>>>>>

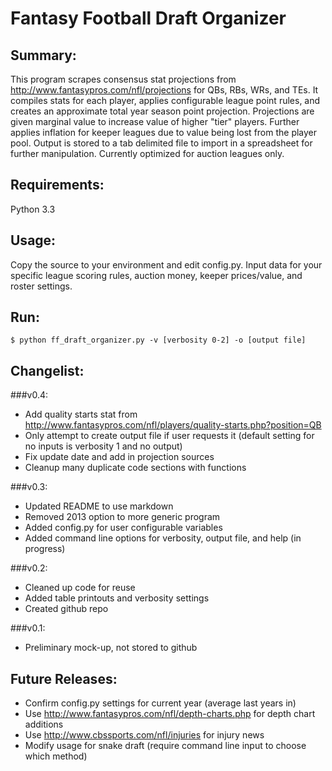 Fantasy Football Draft Organizer
================================

Summary:
--------
This program scrapes consensus stat projections from
http://www.fantasypros.com/nfl/projections for QBs, RBs, WRs, and TEs. It compiles
stats for each player, applies configurable league point rules, and creates an approximate
total year season point projection. Projections are given marginal value to increase value 
of higher "tier" players. Further applies inflation for keeper leagues due to value being 
lost from the player pool. Output is stored to a tab delimited file to import in a 
spreadsheet for further manipulation. Currently optimized for auction leagues only.

Requirements:
-------------
Python 3.3

Usage:
------
Copy the source to your environment and edit config.py. Input data
for your specific league scoring rules, auction money, keeper prices/value, 
and roster settings.

Run:
----
```       
$ python ff_draft_organizer.py -v [verbosity 0-2] -o [output file]
```

Changelist:
-----------
###v0.4:
- Add quality starts stat from http://www.fantasypros.com/nfl/players/quality-starts.php?position=QB
- Only attempt to create output file if user requests it (default setting for no inputs 
  is verbosity 1 and no output)
- Fix update date and add in projection sources
- Cleanup many duplicate code sections with functions

###v0.3: 
- Updated README to use markdown
- Removed 2013 option to more generic program
- Added config.py for user configurable variables
- Added command line options for verbosity, output file, and help (in progress)

###v0.2: 
- Cleaned up code for reuse
- Added table printouts and verbosity settings
- Created github repo

###v0.1:
- Preliminary mock-up, not stored to github

Future Releases:
----------------
- Confirm config.py settings for current year (average last years in)
- Use http://www.fantasypros.com/nfl/depth-charts.php for depth chart additions
- Use http://www.cbssports.com/nfl/injuries for injury news 
- Modify usage for snake draft (require command line input to choose which method)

<<<<<

EXERCISE GOAL »
Count the lines in the records above that contain the word "from", and reply with only that number.

FINISHED EXERCISE »
3